Semplici spettri, tagliati fuori dalla lotta al vertice di Cina, assieme al Rettore inglese, quel “The Hammer” in balia di una monoposto irriconoscibile sulle tanto amate Medium, tra le sue amate pieghe tilkeane cinesi. Gente in attesa di una variabile esterna, da trovare a favore, in traiettoria, quale manna dal cielo.
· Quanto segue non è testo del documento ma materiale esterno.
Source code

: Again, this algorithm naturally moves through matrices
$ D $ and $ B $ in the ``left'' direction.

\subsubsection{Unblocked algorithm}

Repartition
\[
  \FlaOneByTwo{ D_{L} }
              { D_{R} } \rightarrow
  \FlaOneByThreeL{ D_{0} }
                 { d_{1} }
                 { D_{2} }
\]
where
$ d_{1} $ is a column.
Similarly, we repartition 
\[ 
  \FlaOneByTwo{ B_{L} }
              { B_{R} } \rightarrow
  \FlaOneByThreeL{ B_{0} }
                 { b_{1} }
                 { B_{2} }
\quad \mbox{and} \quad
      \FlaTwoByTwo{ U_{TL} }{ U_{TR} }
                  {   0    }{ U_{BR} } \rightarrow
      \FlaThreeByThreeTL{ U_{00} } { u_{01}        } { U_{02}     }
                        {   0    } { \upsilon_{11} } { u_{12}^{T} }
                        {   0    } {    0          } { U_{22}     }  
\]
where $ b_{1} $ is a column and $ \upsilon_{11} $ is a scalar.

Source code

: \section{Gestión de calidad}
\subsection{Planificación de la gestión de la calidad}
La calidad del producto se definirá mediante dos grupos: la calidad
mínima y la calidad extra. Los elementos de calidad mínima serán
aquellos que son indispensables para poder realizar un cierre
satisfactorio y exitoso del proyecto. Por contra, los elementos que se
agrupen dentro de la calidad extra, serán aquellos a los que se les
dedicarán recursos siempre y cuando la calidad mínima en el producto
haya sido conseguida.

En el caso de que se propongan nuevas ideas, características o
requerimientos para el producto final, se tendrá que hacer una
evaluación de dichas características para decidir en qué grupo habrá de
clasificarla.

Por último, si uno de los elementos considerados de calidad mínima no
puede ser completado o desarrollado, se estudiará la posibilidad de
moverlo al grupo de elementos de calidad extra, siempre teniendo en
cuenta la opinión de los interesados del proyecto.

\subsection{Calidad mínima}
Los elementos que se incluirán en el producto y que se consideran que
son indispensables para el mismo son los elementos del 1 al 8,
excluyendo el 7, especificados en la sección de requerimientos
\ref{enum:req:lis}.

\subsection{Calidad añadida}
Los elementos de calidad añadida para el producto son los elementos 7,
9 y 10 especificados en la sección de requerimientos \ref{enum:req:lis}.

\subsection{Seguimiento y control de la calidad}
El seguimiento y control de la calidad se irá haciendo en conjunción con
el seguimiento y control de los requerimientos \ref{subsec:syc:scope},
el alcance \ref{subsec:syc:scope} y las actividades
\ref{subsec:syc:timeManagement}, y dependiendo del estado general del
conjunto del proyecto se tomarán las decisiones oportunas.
Manco il tempo di provare ad infilzare la W09 #77 che il quarto alla bandiera a scacchi del Bahrain crea la pazza occasione. Gasly sperona il pari Hartley, via con la SC, dopo qualche giro sui detriti, giusto in tempo per aprire all’eventualità sosta il resto del gruppo. Per far divenire nel contempo vittime sacrificali i primi due, ad opera dei Red Bull, doppiamente, quasi simultaneamente, abilmente pittati, candidati con le Soft ad una facile doppietta. Rientrati lì, ad un soffio dai malcapitati Mercedes – Ferrari rimasti in bianco, tenuti a tiro dalla Mercedes fuori concorso di Bern Maylander.
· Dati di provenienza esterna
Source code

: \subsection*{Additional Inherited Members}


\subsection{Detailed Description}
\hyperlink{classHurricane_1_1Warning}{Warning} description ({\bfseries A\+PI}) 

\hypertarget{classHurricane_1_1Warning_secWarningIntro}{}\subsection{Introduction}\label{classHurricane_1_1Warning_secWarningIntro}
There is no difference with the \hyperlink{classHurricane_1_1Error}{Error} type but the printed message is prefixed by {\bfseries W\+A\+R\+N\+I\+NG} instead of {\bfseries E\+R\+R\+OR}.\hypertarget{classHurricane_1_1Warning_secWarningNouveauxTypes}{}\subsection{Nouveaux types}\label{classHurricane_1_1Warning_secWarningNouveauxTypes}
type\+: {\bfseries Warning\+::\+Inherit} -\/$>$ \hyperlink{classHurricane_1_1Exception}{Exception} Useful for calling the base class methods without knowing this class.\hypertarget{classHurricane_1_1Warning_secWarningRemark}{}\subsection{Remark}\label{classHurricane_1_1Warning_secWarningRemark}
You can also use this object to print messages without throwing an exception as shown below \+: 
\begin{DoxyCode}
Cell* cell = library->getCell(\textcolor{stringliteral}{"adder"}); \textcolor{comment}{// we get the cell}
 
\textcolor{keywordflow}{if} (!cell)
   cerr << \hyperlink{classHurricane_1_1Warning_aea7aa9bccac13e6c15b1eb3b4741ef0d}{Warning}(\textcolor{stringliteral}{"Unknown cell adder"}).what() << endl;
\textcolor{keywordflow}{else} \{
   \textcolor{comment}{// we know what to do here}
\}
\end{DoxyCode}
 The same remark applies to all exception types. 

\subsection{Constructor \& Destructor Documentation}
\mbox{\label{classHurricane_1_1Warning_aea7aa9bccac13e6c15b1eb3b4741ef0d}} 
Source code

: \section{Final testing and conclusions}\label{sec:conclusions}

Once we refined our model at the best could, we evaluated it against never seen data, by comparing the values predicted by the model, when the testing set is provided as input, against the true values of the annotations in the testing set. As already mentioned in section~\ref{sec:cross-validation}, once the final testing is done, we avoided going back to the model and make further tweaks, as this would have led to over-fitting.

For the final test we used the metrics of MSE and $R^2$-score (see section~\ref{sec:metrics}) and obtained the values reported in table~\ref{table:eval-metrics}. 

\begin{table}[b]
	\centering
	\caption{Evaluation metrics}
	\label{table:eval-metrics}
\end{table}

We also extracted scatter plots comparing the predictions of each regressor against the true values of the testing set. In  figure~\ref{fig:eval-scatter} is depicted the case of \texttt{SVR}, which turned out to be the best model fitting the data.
Tutto secondo i piani di Max Verstappen. Con lo scomodo compagno d’armi, domato e relegato alle spalle anche in gara. Tutto pronto per il nuovo successo orange, non fosse che l’olandese si trasforma in una sorta di palla da bowling infuocata. Quasi sbatte contro Ginetto, riesce nello strike di giornata con la SF71H #5, al rampino del T3. Un bimbo prodigio ingordo, maldestro, lontano parente del sublime pilota ammirato in Brasile 2016 sotto il diluvio. Incapace di sorpassare, se non con dinamiche da play.
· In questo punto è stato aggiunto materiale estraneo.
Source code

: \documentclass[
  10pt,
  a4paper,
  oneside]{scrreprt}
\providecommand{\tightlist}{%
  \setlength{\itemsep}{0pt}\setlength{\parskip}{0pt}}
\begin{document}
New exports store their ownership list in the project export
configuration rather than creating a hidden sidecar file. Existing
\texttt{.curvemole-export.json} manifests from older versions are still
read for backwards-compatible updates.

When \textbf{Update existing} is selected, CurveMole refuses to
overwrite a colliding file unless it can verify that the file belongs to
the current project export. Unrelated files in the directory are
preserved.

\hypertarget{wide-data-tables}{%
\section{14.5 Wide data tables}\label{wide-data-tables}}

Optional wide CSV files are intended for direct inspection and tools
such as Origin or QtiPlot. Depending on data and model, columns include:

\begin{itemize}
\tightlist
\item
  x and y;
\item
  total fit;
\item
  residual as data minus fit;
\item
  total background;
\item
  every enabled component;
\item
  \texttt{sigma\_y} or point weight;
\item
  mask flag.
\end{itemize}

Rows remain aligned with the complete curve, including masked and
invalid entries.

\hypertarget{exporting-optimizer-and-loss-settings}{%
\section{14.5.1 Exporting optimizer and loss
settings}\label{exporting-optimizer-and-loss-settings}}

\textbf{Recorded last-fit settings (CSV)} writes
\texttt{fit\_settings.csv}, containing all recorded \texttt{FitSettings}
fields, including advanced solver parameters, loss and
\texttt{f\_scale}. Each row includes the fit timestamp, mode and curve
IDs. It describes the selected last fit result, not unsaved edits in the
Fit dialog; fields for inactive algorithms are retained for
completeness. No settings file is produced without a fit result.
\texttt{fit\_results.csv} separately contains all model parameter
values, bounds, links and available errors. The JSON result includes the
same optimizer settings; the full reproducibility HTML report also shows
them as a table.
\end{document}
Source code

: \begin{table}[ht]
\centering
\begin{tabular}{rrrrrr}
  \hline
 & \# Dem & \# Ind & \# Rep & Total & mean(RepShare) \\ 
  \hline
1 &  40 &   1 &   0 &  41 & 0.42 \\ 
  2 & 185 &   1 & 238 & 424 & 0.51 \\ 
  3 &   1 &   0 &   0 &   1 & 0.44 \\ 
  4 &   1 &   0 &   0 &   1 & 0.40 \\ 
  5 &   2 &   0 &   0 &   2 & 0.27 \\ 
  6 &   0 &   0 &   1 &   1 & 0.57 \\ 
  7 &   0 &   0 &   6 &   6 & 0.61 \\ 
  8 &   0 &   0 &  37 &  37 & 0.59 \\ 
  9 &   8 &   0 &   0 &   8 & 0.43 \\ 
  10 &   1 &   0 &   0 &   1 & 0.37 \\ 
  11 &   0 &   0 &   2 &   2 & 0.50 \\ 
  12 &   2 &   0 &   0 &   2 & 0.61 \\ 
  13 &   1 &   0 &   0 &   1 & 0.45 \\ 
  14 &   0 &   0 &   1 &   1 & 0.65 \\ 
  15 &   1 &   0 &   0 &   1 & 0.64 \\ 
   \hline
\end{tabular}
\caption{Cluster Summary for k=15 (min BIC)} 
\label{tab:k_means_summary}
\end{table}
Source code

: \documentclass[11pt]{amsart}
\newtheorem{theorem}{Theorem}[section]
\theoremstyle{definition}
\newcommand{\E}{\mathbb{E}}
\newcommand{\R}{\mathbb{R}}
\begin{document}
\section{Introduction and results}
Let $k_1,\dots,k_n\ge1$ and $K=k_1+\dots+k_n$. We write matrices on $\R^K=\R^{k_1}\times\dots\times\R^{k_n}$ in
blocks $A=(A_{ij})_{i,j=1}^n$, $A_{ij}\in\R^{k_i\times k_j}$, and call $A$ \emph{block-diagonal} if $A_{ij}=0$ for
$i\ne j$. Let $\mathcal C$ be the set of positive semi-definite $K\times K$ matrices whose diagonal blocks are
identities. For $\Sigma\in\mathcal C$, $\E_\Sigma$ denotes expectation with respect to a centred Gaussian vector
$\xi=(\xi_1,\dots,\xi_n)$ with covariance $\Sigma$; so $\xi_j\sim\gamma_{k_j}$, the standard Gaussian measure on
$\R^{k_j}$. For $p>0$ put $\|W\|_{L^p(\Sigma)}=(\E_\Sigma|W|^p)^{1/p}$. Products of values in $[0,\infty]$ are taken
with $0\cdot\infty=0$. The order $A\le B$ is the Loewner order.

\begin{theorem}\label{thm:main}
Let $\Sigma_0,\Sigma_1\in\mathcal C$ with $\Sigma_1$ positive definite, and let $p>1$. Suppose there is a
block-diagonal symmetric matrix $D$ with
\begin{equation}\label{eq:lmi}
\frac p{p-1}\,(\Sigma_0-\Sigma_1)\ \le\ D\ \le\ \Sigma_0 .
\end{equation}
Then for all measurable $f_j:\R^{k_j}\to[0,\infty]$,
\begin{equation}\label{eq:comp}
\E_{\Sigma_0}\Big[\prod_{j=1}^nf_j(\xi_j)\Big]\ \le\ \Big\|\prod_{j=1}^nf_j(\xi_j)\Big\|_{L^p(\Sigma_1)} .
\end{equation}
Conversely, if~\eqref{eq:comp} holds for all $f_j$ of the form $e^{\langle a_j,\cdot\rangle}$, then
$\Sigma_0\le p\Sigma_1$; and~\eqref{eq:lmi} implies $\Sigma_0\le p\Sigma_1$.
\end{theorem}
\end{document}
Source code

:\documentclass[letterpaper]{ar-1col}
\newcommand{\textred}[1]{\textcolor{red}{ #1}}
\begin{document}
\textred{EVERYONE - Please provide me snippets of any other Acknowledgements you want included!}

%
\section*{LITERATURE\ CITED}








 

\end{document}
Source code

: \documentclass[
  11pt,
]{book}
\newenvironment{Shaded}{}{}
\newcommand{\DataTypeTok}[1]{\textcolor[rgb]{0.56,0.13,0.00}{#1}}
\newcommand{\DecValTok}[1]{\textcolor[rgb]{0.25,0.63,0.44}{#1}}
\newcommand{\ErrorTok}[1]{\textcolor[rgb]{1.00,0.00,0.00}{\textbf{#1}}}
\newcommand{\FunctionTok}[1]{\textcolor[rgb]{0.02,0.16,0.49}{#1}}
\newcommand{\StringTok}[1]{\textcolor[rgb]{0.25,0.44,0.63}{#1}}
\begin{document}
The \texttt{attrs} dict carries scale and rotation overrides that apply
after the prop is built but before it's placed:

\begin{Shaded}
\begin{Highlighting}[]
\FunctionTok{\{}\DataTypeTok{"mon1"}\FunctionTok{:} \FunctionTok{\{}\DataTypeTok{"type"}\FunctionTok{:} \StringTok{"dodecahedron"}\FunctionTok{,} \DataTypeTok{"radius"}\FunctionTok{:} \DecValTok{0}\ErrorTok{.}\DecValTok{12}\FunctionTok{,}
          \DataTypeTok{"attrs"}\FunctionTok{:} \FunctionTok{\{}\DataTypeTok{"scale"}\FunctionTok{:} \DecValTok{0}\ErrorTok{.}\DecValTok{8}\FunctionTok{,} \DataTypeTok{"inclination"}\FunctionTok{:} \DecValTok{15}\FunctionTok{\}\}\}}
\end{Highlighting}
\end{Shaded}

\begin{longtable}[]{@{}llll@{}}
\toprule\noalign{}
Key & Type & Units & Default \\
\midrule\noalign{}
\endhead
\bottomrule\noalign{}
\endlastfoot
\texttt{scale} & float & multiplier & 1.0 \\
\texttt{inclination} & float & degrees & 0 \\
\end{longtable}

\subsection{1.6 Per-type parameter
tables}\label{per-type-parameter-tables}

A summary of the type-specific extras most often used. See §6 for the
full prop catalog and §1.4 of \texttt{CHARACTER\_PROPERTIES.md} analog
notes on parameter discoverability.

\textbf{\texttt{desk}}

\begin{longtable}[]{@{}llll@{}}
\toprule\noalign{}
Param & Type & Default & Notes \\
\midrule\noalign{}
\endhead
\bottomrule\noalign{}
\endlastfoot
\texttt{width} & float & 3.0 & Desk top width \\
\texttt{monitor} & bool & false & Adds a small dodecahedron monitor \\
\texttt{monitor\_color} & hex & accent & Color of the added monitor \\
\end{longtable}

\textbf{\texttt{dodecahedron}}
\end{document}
Per fortuna, tutto secondo i piani Red Bull. Grazie a Valchiria Ricciardo. Vola via, su una RB14 leggera, velocissima, sbarazzandosi del duo Mercedes con spaziali staccate, a mo’ di serpente. Senza rovinare gli oramai sguarniti piani altrui. Vola via in una scia aurea lungo il tracciato, per i giri restanti, ricordando a smemorati vari ed eventuali la sua purissima classe. Le immense capacità di gestione gara, la freddezza di ergersi a vincitore designato. La maestria nel concretizzare l’occasione propizia, nel chiudere l’inedita roulette cinese in suo favore, in un successo molto sentito. Un puro istante di gloria, condito da un pianto liberatorio lì dall’alto del podio, con al cospetto la, per gli altrui, muraglia Bottas, il martoriato in rosso, “Iceman”.

Uno sfogo incondizionato di un ragazzo mai del tutto amato in Red Bull, nonostante imbattuto ai punti da Vettel e Verstappen. Una vittoria che più che lanciare Ricciardo alla conquista delle iridi 2018, lo pone in pole position per ingaggi più prestigiosi. Si spera, quantomeno, densi di riconoscenza.